I will (attempt to) explain a fault transition which in normal operation is an impossible signal sequence with quadrature square wave.
As you have already discovered there are to signals lets call them A and B being approximate square waves 90 degrees out of phase.
Following just assumes forward is as described, but that could be reverse in fact. If you were to swap A and B then the following logic will magically come good.
Line A goes high/low in a square wave manner, one for each line of encoder (in most peoples opinion, but depends on who wants big numbers on their spec.) and so does Line B
While rotating in FORWARD:
1. Line B low to high transitions occur when A is high.
2. Line A high to low transitions occur when B is high.
3. Line B high to low transitions occur when A is low.
4. Line A
low to high transitions occur when B is low.
While rotating in reverse:
5. Line B low to high transitions occur when A is low.
6. Line A high to low transitions occur when B is low.
7. Line B high to low transitions occur when A is high.
8. Line A
low to high transitions occur when B is high.
When rotating forward the sequence is always 1-2-3-4-5-6-7-8-1-2..
When rotating in reverse the sequence is always 8-7-6-5-4-3-2-1-8-7..

A direction change can occur at any sequence position like 1-2-3-4-3-2-1..
A valid stationary position can be 4-5-4-5 or 8-1-8-1.
In a stationary position ONLY ONE channel can 'rattle' at any one time.
Both signals NEVER CHANGE at the same time. This is a fault transition.

Depending on how circuits are implemented a clock transition can be on every edge of both signals or only clocked by A sampling B.

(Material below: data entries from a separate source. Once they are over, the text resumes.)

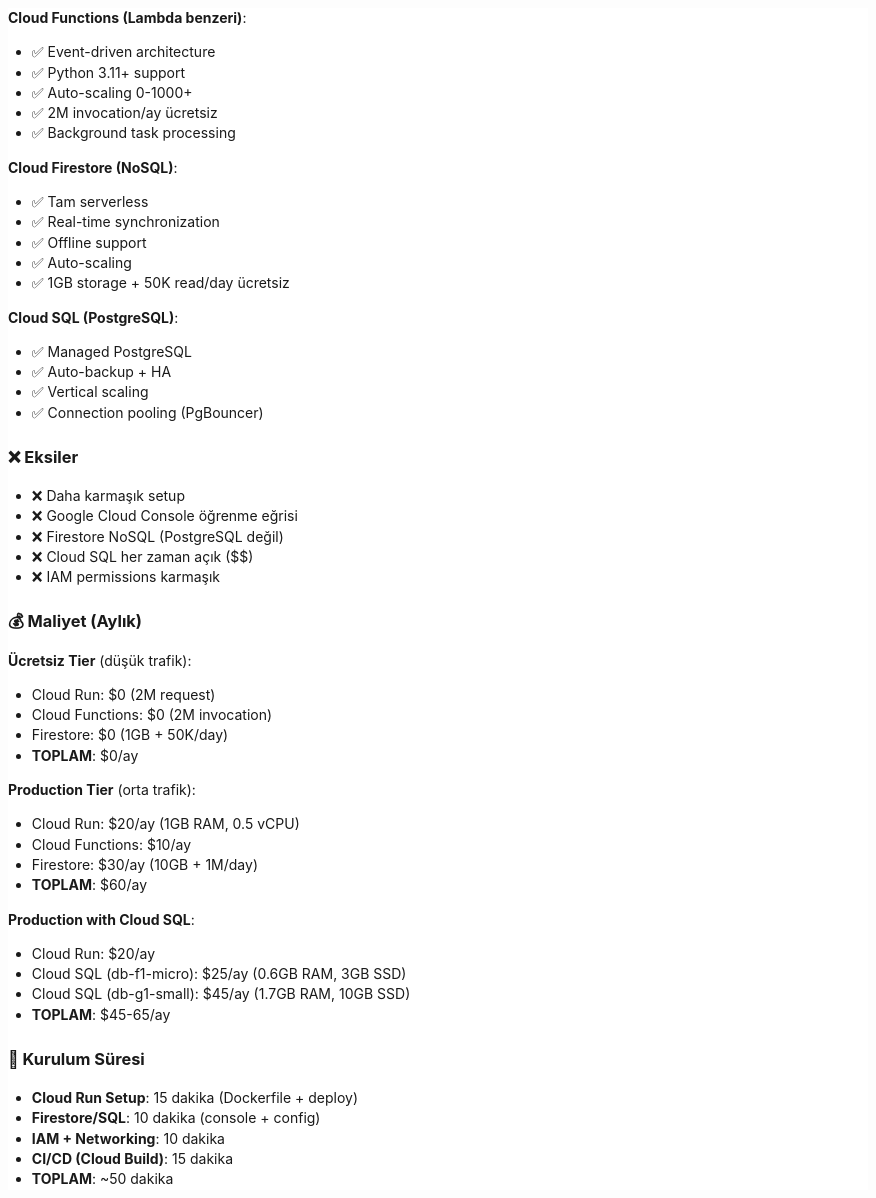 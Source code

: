 **Cloud Functions (Lambda benzeri)**:
- ✅ Event-driven architecture
- ✅ Python 3.11+ support
- ✅ Auto-scaling 0-1000+
- ✅ 2M invocation/ay ücretsiz
- ✅ Background task processing

**Cloud Firestore (NoSQL)**:
- ✅ Tam serverless
- ✅ Real-time synchronization
- ✅ Offline support
- ✅ Auto-scaling
- ✅ 1GB storage + 50K read/day ücretsiz

**Cloud SQL (PostgreSQL)**:
- ✅ Managed PostgreSQL
- ✅ Auto-backup + HA
- ✅ Vertical scaling
- ✅ Connection pooling (PgBouncer)

### ❌ Eksiler

- ❌ Daha karmaşık setup
- ❌ Google Cloud Console öğrenme eğrisi
- ❌ Firestore NoSQL (PostgreSQL değil)
- ❌ Cloud SQL her zaman açık ($$)
- ❌ IAM permissions karmaşık

### 💰 Maliyet (Aylık)

**Ücretsiz Tier** (düşük trafik):
- Cloud Run: $0 (2M request)
- Cloud Functions: $0 (2M invocation)
- Firestore: $0 (1GB + 50K/day)
- **TOPLAM**: $0/ay

**Production Tier** (orta trafik):
- Cloud Run: $20/ay (1GB RAM, 0.5 vCPU)
- Cloud Functions: $10/ay
- Firestore: $30/ay (10GB + 1M/day)
- **TOPLAM**: $60/ay

**Production with Cloud SQL**:
- Cloud Run: $20/ay
- Cloud SQL (db-f1-micro): $25/ay (0.6GB RAM, 3GB SSD)
- Cloud SQL (db-g1-small): $45/ay (1.7GB RAM, 10GB SSD)
- **TOPLAM**: $45-65/ay

### 🚀 Kurulum Süresi
- **Cloud Run Setup**: 15 dakika (Dockerfile + deploy)
- **Firestore/SQL**: 10 dakika (console + config)
- **IAM + Networking**: 10 dakika
- **CI/CD (Cloud Build)**: 15 dakika
- **TOPLAM**: ~50 dakika
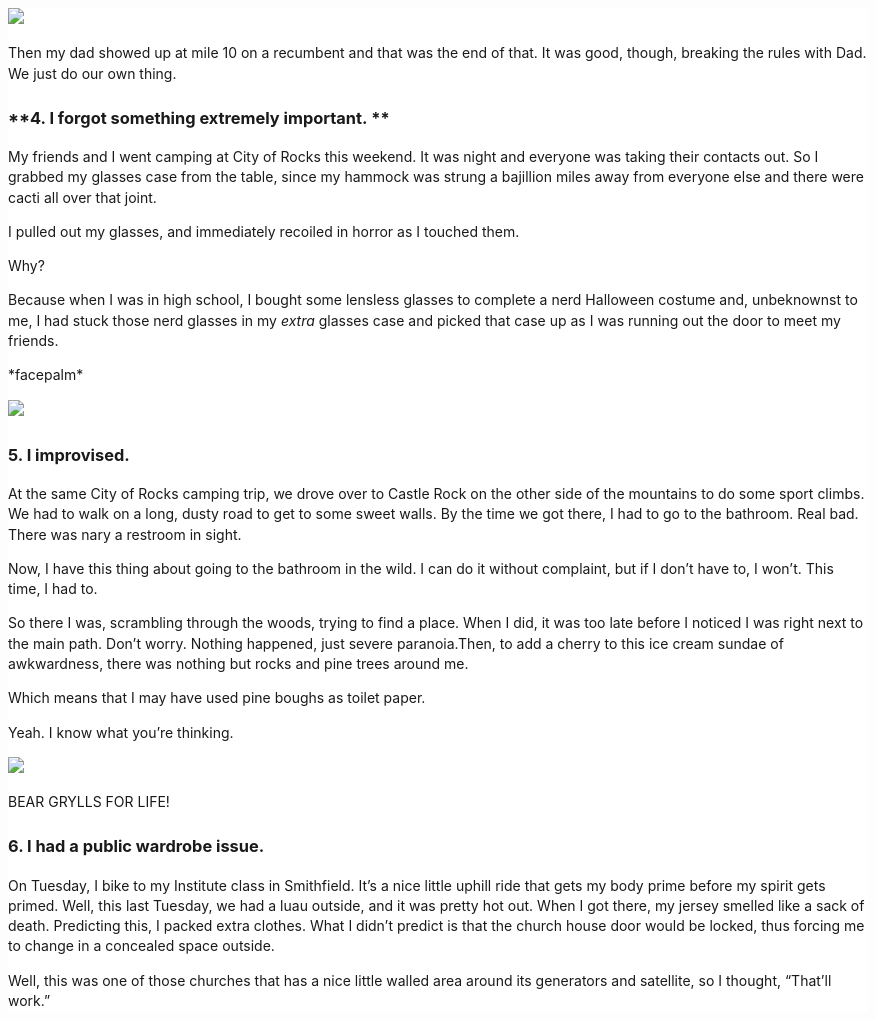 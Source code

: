 ![](http://www.igobyari.com/wp-content/uploads/2015/06/im_invisable_duck_dynasty.gif)

Then my dad showed up at mile 10 on a recumbent and that was the end of that. It was good, though, breaking the rules with Dad. We just do our own thing.

### **4\. I forgot something extremely important. **

My friends and I went camping at City of Rocks this weekend. It was night and everyone was taking their contacts out. So I grabbed my glasses case from the table, since my hammock was strung a bajillion miles away from everyone else and there were cacti all over that joint.

I pulled out my glasses, and immediately recoiled in horror as I touched them.

Why?

Because when I was in high school, I bought some lensless glasses to complete a nerd Halloween costume and, unbeknownst to me, I had stuck those nerd glasses in my _extra_ glasses case and picked that case up as I was running out the door to meet my friends.

\*facepalm\*

![](http://www.igobyari.com/wp-content/uploads/2015/06/tumblr_inline_mguo457aHm1re0jxj.gif)

### 5\. **I improvised.**

At the same City of Rocks camping trip, we drove over to Castle Rock on the other side of the mountains to do some sport climbs. We had to walk on a long, dusty road to get to some sweet walls. By the time we got there, I had to go to the bathroom. Real bad. There was nary a restroom in sight.

Now, I have this thing about going to the bathroom in the wild. I can do it without complaint, but if I don’t have to, I won’t. This time, I had to.

So there I was, scrambling through the woods, trying to find a place. When I did, it was too late before I noticed I was right next to the main path. Don’t worry. Nothing happened, just severe paranoia.Then, to add a cherry to this ice cream sundae of awkwardness, there was nothing but rocks and pine trees around me.

Which means that I may have used pine boughs as toilet paper.

Yeah. I know what you’re thinking.

![](http://www.igobyari.com/wp-content/uploads/2015/06/post-31731-Rudy-Misfits-gif-disgusted-Img-QceB.gif)

BEAR GRYLLS FOR LIFE!

### **6\. I had a public wardrobe issue**.

On Tuesday, I bike to my Institute class in Smithfield. It’s a nice little uphill ride that gets my body prime before my spirit gets primed. Well, this last Tuesday, we had a luau outside, and it was pretty hot out. When I got there, my jersey smelled like a sack of death. Predicting this, I packed extra clothes. What I didn’t predict is that the church house door would be locked, thus forcing me to change in a concealed space outside.

Well, this was one of those churches that has a nice little walled area around its generators and satellite, so I thought, “That’ll work.”
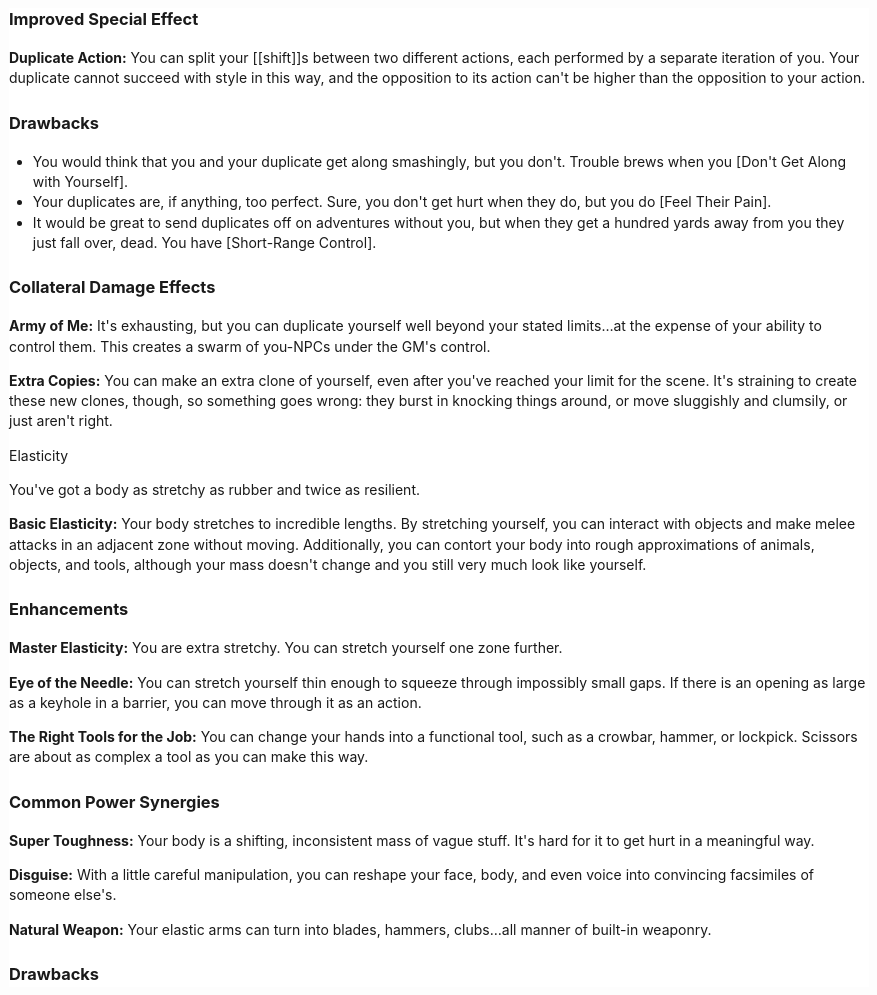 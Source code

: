 ### Improved Special Effect

**Duplicate Action:** You can split your [[shift]]s between two different actions, each performed by a separate iteration of you. Your duplicate cannot succeed with style in this way, and the opposition to its action can't be higher than the opposition to your action.

### Drawbacks

- You would think that you and your duplicate get along smashingly, but you don't. Trouble brews when you [Don't Get Along with Yourself].
- Your duplicates are, if anything, too perfect. Sure, you don't get hurt when they do, but you do [Feel Their Pain].
- It would be great to send duplicates off on adventures without you, but when they get a hundred yards away from you they just fall over, dead. You have [Short-Range Control].

### Collateral Damage Effects

**Army of Me:** It's exhausting, but you can duplicate yourself well beyond your stated limits…at the expense of your ability to control them. This creates a swarm of you-NPCs under the GM's control.

**Extra Copies:** You can make an extra clone of yourself, even after you've reached your limit for the scene. It's straining to create these new clones, though, so something goes wrong: they burst in knocking things around, or move sluggishly and clumsily, or just aren't right.

Elasticity

You've got a body as stretchy as rubber and twice as resilient.

**Basic Elasticity:** Your body stretches to incredible lengths. By stretching yourself, you can interact with objects and make melee attacks in an adjacent zone without moving. Additionally, you can contort your body into rough approximations of animals, objects, and tools, although your mass doesn't change and you still very much look like yourself.

### Enhancements

**Master Elasticity:** You are extra stretchy. You can stretch yourself one zone further.

**Eye of the Needle:** You can stretch yourself thin enough to squeeze through impossibly small gaps. If there is an opening as large as a keyhole in a barrier, you can move through it as an action.

**The Right Tools for the Job:** You can change your hands into a functional tool, such as a crowbar, hammer, or lockpick. Scissors are about as complex a tool as you can make this way.

### Common Power Synergies

**Super Toughness:** Your body is a shifting, inconsistent mass of vague stuff. It's hard for it to get hurt in a meaningful way.

**Disguise:** With a little careful manipulation, you can reshape your face, body, and even voice into convincing facsimiles of someone else's.

**Natural Weapon:** Your elastic arms can turn into blades, hammers, clubs…all manner of built-in weaponry.

### Drawbacks
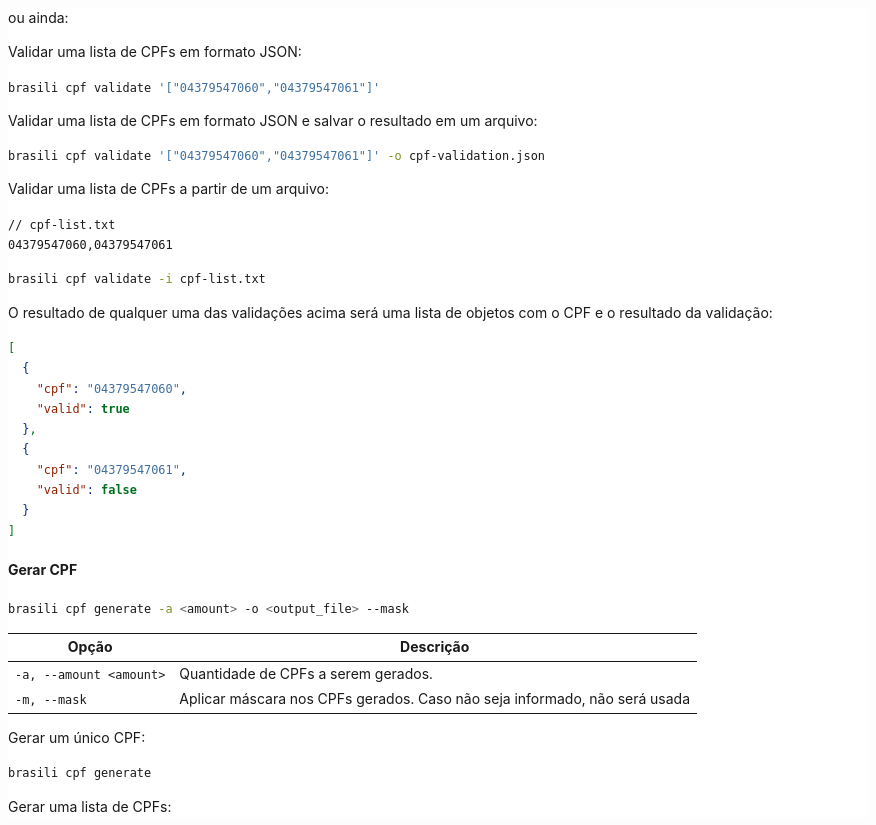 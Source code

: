 ou ainda:

Validar uma lista de CPFs em formato JSON:

```bash
brasili cpf validate '["04379547060","04379547061"]'
```

Validar uma lista de CPFs em formato JSON e salvar o resultado em um arquivo:

```bash
brasili cpf validate '["04379547060","04379547061"]' -o cpf-validation.json
```

Validar uma lista de CPFs a partir de um arquivo:

```txt
// cpf-list.txt
04379547060,04379547061
```

```bash
brasili cpf validate -i cpf-list.txt
```

O resultado de qualquer uma das validações acima será uma lista de objetos com o CPF e o resultado da validação:

```json
[
  {
    "cpf": "04379547060",
    "valid": true
  },
  {
    "cpf": "04379547061",
    "valid": false
  }
]
```

#### Gerar CPF

```bash
brasili cpf generate -a <amount> -o <output_file> --mask
```

| Opção                   | Descrição                                                                 |
| ----------------------- | ------------------------------------------------------------------------- |
| `-a, --amount <amount>` | Quantidade de CPFs a serem gerados.                                       |
| `-m, --mask`            | Aplicar máscara nos CPFs gerados. Caso não seja informado, não será usada |

Gerar um único CPF:

```bash
brasili cpf generate
```

Gerar uma lista de CPFs:
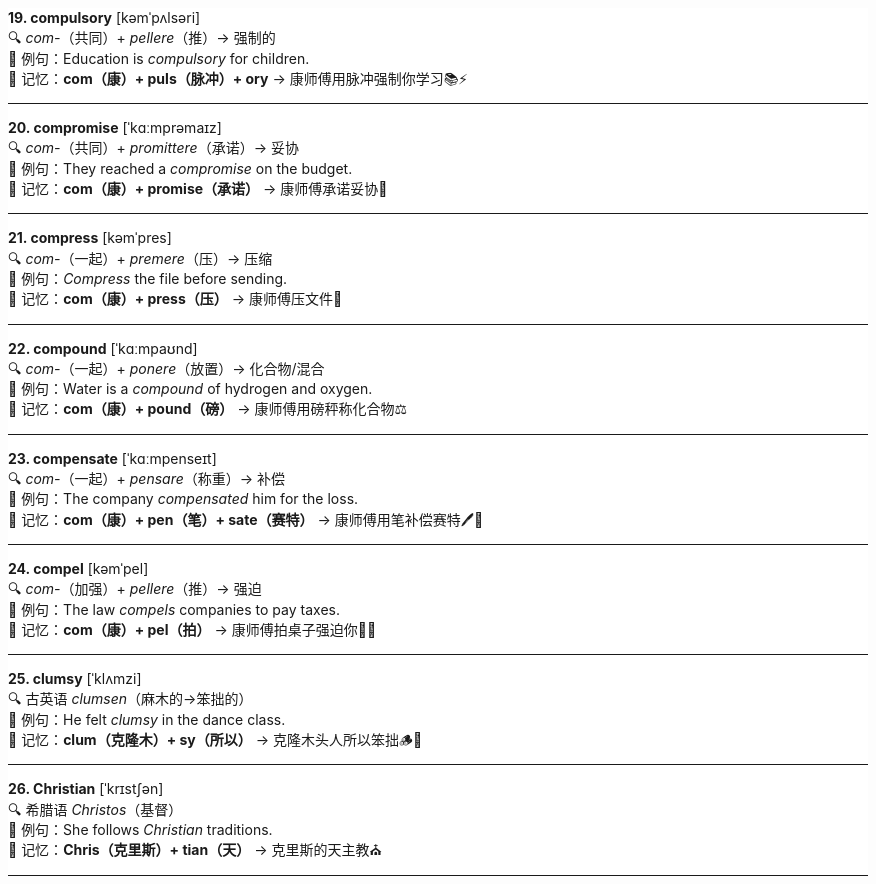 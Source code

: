 
**19. compulsory** [kəmˈpʌlsəri]  
🔍 *com-*（共同）+ *pellere*（推）→ 强制的  
📖 例句：Education is *compulsory* for children.  
🧠 记忆：**com（康）+ puls（脉冲）+ ory** → 康师傅用脉冲强制你学习📚⚡  

---

**20. compromise** [ˈkɑːmprəmaɪz]  
🔍 *com-*（共同）+ *promittere*（承诺）→ 妥协  
📖 例句：They reached a *compromise* on the budget.  
🧠 记忆：**com（康）+ promise（承诺）** → 康师傅承诺妥协🤝  

---

**21. compress** [kəmˈpres]  
🔍 *com-*（一起）+ *premere*（压）→ 压缩  
📖 例句：*Compress* the file before sending.  
🧠 记忆：**com（康）+ press（压）** → 康师傅压文件📁  

---

**22. compound** [ˈkɑːmpaʊnd]  
🔍 *com-*（一起）+ *ponere*（放置）→ 化合物/混合  
📖 例句：Water is a *compound* of hydrogen and oxygen.  
🧠 记忆：**com（康）+ pound（磅）** → 康师傅用磅秤称化合物⚖️  

---

**23. compensate** [ˈkɑːmpenseɪt]  
🔍 *com-*（一起）+ *pensare*（称重）→ 补偿  
📖 例句：The company *compensated* him for the loss.  
🧠 记忆：**com（康）+ pen（笔）+ sate（赛特）** → 康师傅用笔补偿赛特🖊️💸  

---

**24. compel** [kəmˈpel]  
🔍 *com-*（加强）+ *pellere*（推）→ 强迫  
📖 例句：The law *compels* companies to pay taxes.  
🧠 记忆：**com（康）+ pel（拍）** → 康师傅拍桌子强迫你💼👊  

---

**25. clumsy** [ˈklʌmzi]  
🔍 古英语 *clumsen*（麻木的→笨拙的）  
📖 例句：He felt *clumsy* in the dance class.  
🧠 记忆：**clum（克隆木）+ sy（所以）** → 克隆木头人所以笨拙🪵🤖  

---

**26. Christian** [ˈkrɪstʃən]  
🔍 希腊语 *Christos*（基督）  
📖 例句：She follows *Christian* traditions.  
🧠 记忆：**Chris（克里斯）+ tian（天）** → 克里斯的天主教⛪  

---

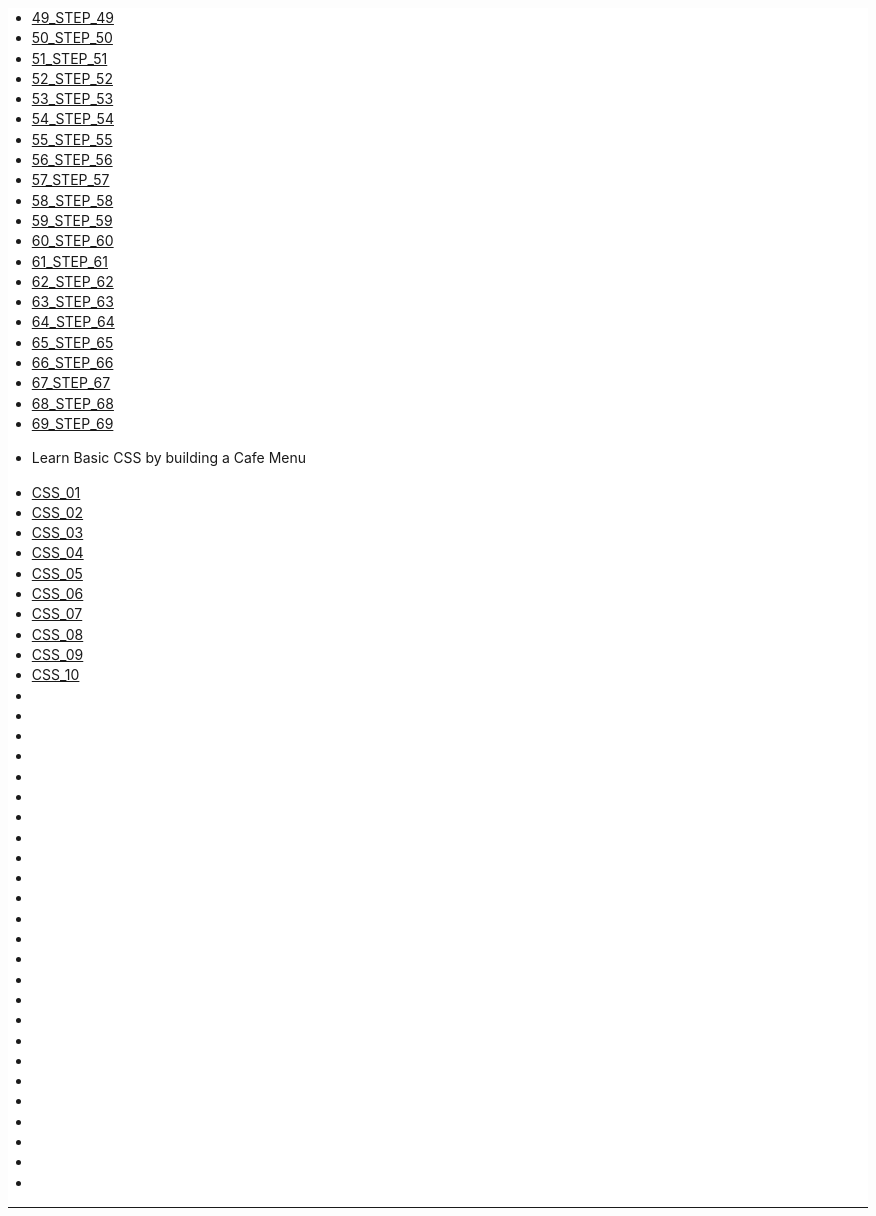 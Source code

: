 * [49_STEP_49](#49_STEP_49)
* [50_STEP_50](#50_STEP_50)
* [51_STEP_51](#51_STEP_51)
* [52_STEP_52](#52_STEP_52)
* [53_STEP_53](#53_STEP_53)
* [54_STEP_54](#54_STEP_54)
* [55_STEP_55](#55_STEP_55)
* [56_STEP_56](#56_STEP_56)
* [57_STEP_57](#57_STEP_57)
* [58_STEP_58](#58_STEP_58)
* [59_STEP_59](#59_STEP_59)
* [60_STEP_60](#60_STEP_60)
* [61_STEP_61](#61_STEP_61)
* [62_STEP_62](#62_STEP_62)
* [63_STEP_63](#63_STEP_63)
* [64_STEP_64](#64_STEP_64)
* [65_STEP_65](#65_STEP_65)
* [66_STEP_66](#66_STEP_66)
* [67_STEP_67](#67_STEP_67)
* [68_STEP_68](#68_STEP_68)
* [69_STEP_69](#69_STEP_69)

- Learn Basic CSS by building a Cafe Menu

* [CSS_01](#CSS_01)
* [CSS_02](#CSS_02)
* [CSS_03](#CSS_03)
* [CSS_04](#CSS_04)
* [CSS_05](#CSS_05)
* [CSS_06](#CSS_06)
* [CSS_07](#CSS_07)
* [CSS_08](#CSS_08)
* [CSS_09](#CSS_09)
* [CSS_10](#CSS_10)
* [](#)
* [](#)
* [](#)
* [](#)
* [](#)
* [](#)
* [](#)
* [](#)
* [](#)
* [](#)
* [](#)
* [](#)
* [](#)
* [](#)
* [](#)
* [](#)
* [](#)
* [](#)
* [](#)
* [](#)
* [](#)
* [](#)
* [](#)
* [](#)
* [](#)

---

When an edge on one line is detected the state on the other line is sampled. The sampled state depends on direction.
Of the 8 states, you can only move from one to the next or previous.
Drawing a timing/transition graph with the 2 channels soon gives some idea of the possible and the impossible following the rule 'both signals NEVER CHANGE at the same time'.
It is easier to experiment with this than describe it ! Please verify my logic.
Can someone will explain in 1 line what I should have written.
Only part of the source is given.